(Records from a dataset)
↓

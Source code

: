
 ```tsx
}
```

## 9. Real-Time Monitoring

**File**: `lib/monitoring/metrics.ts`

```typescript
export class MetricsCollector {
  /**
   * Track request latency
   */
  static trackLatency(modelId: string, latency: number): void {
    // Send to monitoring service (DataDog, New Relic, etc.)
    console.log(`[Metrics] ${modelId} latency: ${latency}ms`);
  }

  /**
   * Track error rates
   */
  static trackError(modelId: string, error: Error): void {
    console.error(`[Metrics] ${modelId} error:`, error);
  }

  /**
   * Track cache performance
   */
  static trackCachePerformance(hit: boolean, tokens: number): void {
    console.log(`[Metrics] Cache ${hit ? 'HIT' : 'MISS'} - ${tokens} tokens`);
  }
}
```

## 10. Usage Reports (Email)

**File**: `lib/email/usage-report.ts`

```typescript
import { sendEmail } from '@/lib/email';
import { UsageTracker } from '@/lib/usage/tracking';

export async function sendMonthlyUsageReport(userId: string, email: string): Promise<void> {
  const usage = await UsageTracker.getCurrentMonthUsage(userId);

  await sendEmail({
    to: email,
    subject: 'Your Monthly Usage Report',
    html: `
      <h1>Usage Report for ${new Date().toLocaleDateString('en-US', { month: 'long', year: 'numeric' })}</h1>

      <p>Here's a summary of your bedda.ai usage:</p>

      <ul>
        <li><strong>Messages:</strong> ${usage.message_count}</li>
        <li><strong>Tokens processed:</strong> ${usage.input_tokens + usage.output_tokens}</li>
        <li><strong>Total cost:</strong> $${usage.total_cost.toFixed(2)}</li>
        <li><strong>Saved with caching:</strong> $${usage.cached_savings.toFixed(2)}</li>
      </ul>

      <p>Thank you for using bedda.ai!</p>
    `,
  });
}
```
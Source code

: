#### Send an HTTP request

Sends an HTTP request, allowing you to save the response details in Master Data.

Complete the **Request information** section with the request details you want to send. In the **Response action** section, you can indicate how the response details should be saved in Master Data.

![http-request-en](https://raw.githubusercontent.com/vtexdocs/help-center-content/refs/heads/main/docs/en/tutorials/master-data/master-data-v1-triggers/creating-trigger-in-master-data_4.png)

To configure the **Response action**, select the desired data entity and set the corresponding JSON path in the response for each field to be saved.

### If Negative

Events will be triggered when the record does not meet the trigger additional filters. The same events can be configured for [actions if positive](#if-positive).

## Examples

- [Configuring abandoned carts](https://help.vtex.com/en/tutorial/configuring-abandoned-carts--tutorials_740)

↑

**WHAT THE EXERCISE ASKS**. Find all lines in the records that hold the word "import". Copy them.

**ANSWER TO THIS EXERCISE**.
import { sendEmail } from '@/lib/email';
import { UsageTracker } from '@/lib/usage/tracking';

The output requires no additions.